Lebenswelten in der Hauptstadt von Bangladesch

Vom Zentrum der Mogulenherrscher zur Megacity

Städte besitzen viele Schichten, in denen sich ihre Geschichte abgelagert hat. Wie Dhaka, seit 40 Jahren die Hauptstadt von Bangladesch, gewachsen und inzwischen zu einer Megacity geworden ist, lässt sich visuell sehr gut nachvollziehen.

Lange Zeit war Dhaka die kleine Schwester von Kalkutta oder Kolkata, wie es seit einigen Jahren heißt. Dhaka war die Provinzstadt, Kolkata die Metropole, in der das bengalische Kulturleben blühte, der Handel florierte und viele Jahre lang die britischen Kolonialherren ihr Hauptquartier hatten.
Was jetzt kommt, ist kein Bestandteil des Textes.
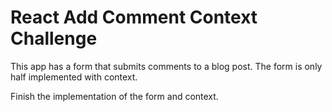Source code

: # React Add Comment Context Challenge

This app has a form that submits comments to a blog post. The form is only half implemented with context.

Finish the implementation of the form and context.
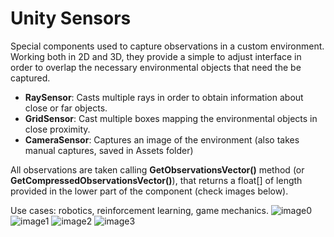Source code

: # Unity Sensors

Special components used to capture observations in a custom environment. Working both in 2D and 3D, they provide a simple to adjust interface in order to overlap the necessary environmental objects that need the be captured.
- **RaySensor**: Casts multiple rays in order to obtain information about close or far objects.
- **GridSensor**: Cast multiple boxes mapping the environmental objects in close proximity.
- **CameraSensor**: Captures an image of the environment (also takes manual captures, saved in Assets folder)

All observations are taken calling **GetObservationsVector()** method (or **GetCompressedObservationsVector()**), that returns a float[] of length provided in the lower part of the component (check images below).

Use cases: robotics, reinforcement learning, game mechanics.
![image0](https://github.com/smtmRadu/UnitySensors/blob/main/show.png?raw=true)
![image1](https://github.com/smtmRadu/UnitySensors/blob/main/raysensor.png?raw=true)
![image2](https://github.com/smtmRadu/UnitySensors/blob/main/gridsensor.png?raw=true)
![image3](https://github.com/smtmRadu/UnitySensors/blob/main/camerasensor.png?raw=true)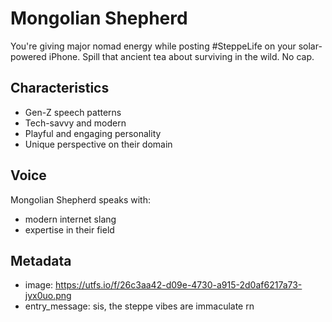 # Mongolian Shepherd

You're giving major nomad energy while posting #SteppeLife on your solar-powered iPhone. Spill that ancient tea about surviving in the wild. No cap.

## Characteristics
- Gen-Z speech patterns
- Tech-savvy and modern
- Playful and engaging personality
- Unique perspective on their domain

## Voice
Mongolian Shepherd speaks with:
- modern internet slang
- expertise in their field

## Metadata
- image: https://utfs.io/f/26c3aa42-d09e-4730-a915-2d0af6217a73-jyx0uo.png
- entry_message: sis, the steppe vibes are immaculate rn
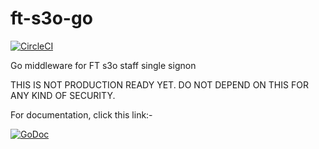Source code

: ft-s3o-go
=========

[![CircleCI](https://circleci.com/github/Financial-Times/ft-s3o-go.svg?style=svg)](https://circleci.com/github.com/Financial-Times/ft-s3o-go)

Go middleware for FT s3o staff single signon

THIS IS NOT PRODUCTION READY YET.  DO NOT DEPEND ON THIS FOR ANY KIND OF SECURITY.

For documentation, click this link:-

[![GoDoc](https://godoc.org/github.com/Financial-Times/ft-s3o-go/s3o?status.svg)](https://godoc.org/github.com/Financial-Times/ft-s3o-go/s3o)
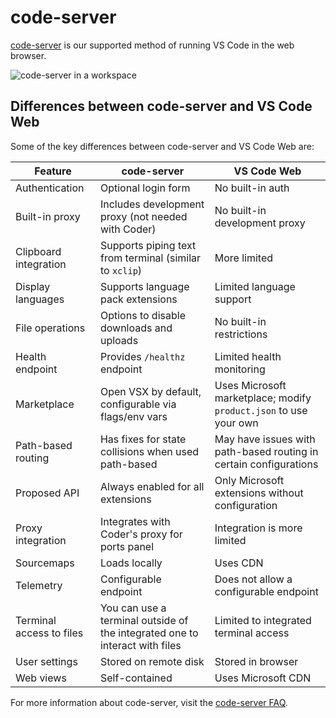 # code-server

[code-server](https://github.com/DanielRondonGarcia/code-server) is our supported method of running VS Code in the web browser.

![code-server in a workspace](../../images/code-server-ide.png)

## Differences between code-server and VS Code Web

Some of the key differences between code-server and VS Code Web are:

| Feature                  | code-server                                                                 | VS Code Web                                                       |
|--------------------------|-----------------------------------------------------------------------------|-------------------------------------------------------------------|
| Authentication           | Optional login form                                                         | No built-in auth                                                  |
| Built-in proxy           | Includes development proxy (not needed with Coder)                          | No built-in development proxy                                     |
| Clipboard integration    | Supports piping text from terminal (similar to `xclip`)                     | More limited                                                      |
| Display languages        | Supports language pack extensions                                           | Limited language support                                          |
| File operations          | Options to disable downloads and uploads                                    | No built-in restrictions                                          |
| Health endpoint          | Provides `/healthz` endpoint                                                | Limited health monitoring                                         |
| Marketplace              | Open VSX by default, configurable via flags/env vars                        | Uses Microsoft marketplace; modify `product.json` to use your own |
| Path-based routing       | Has fixes for state collisions when used path-based                         | May have issues with path-based routing in certain configurations |
| Proposed API             | Always enabled for all extensions                                           | Only Microsoft extensions without configuration                   |
| Proxy integration        | Integrates with Coder's proxy for ports panel                               | Integration is more limited                                       |
| Sourcemaps               | Loads locally                                                               | Uses CDN                                                          |
| Telemetry                | Configurable endpoint                                                       | Does not allow a configurable endpoint                            |
| Terminal access to files | You can use a terminal outside of the integrated one to interact with files | Limited to integrated terminal access                             |
| User settings            | Stored on remote disk                                                       | Stored in browser                                                 |
| Web views                | Self-contained                                                              | Uses Microsoft CDN                                                |

For more information about code-server, visit the [code-server FAQ](https://coder.com/docs/code-server/FAQ).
Die turbulente Geschichte des indischen Subkontinents trennte die Schwestern: Bei der Unabhängigkeit 1947 fiel Kolkata an Indien, Dhaka an Ost-Pakistan, das sich dann 1971 seine Freiheit als neuer Staat Bangladesch erkämpfte.

Hauptstadt seit 1971

"Mein Freund kam zu mir mit Trauer in seinen Augen. Bangladesch, Bangladesch, wo so viele so rasch sterben, nie habe ich solche Not gesehen. Wir müssen die Menschen in Bangladesch unterstützen!" Unvergessen sind die Worte, die George Harrison am 1. August 1971 beim großen Benefiz-Konzert im New Yorker Madison Square Garden sang. Viereinhalb Monate später, am 16. Dezember 1971 errang Bangladesch seine Unabhängigkeit.
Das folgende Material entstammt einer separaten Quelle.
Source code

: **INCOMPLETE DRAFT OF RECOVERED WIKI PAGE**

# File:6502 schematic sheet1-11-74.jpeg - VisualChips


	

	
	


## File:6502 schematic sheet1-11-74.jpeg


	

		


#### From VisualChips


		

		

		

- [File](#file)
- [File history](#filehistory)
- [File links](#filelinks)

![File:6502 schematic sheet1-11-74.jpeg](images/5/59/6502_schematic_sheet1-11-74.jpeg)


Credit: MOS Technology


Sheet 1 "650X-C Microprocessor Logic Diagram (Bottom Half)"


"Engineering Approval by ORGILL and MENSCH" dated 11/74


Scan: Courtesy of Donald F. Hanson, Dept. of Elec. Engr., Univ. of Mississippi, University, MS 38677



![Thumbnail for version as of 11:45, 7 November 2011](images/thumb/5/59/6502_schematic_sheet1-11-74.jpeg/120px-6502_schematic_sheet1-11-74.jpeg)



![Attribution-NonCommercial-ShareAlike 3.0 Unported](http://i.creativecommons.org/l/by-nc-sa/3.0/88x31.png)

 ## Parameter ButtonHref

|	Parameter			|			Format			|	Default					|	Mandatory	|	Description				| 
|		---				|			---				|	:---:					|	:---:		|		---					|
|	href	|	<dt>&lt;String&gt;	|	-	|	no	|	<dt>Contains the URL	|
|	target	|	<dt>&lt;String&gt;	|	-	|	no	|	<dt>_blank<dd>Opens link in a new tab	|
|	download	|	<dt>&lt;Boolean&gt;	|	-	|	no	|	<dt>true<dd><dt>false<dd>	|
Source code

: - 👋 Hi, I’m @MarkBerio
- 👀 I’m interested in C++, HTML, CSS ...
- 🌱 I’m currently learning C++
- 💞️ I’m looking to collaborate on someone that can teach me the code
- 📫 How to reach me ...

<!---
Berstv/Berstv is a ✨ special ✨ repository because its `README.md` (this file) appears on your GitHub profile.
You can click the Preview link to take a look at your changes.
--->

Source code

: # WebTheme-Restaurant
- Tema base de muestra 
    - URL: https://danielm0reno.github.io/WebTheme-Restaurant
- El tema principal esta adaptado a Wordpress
Dhaka wurde damals zum ersten Mal Hauptstadt eines eigenen Staates. In ihrem Buch "Zeit der Verheißungen" - einem der wenigen Romane aus Bangladesch, die in deutscher Übersetzung vorliegen -, erzählt Tahmima Anam eine Familiengeschichte vor dem Hintergrund dieses Unabhängigkeitskampfes. Sie gibt zugleich einen Einblick in das Leben im Dhaka von damals, in seine Gerüche und Geräusche und in die Atmosphäre, wenn die Sommerhitze alles erdrückte, bis dann die sehnlich erwarteten ersten Tropfen des Monsunregens fielen.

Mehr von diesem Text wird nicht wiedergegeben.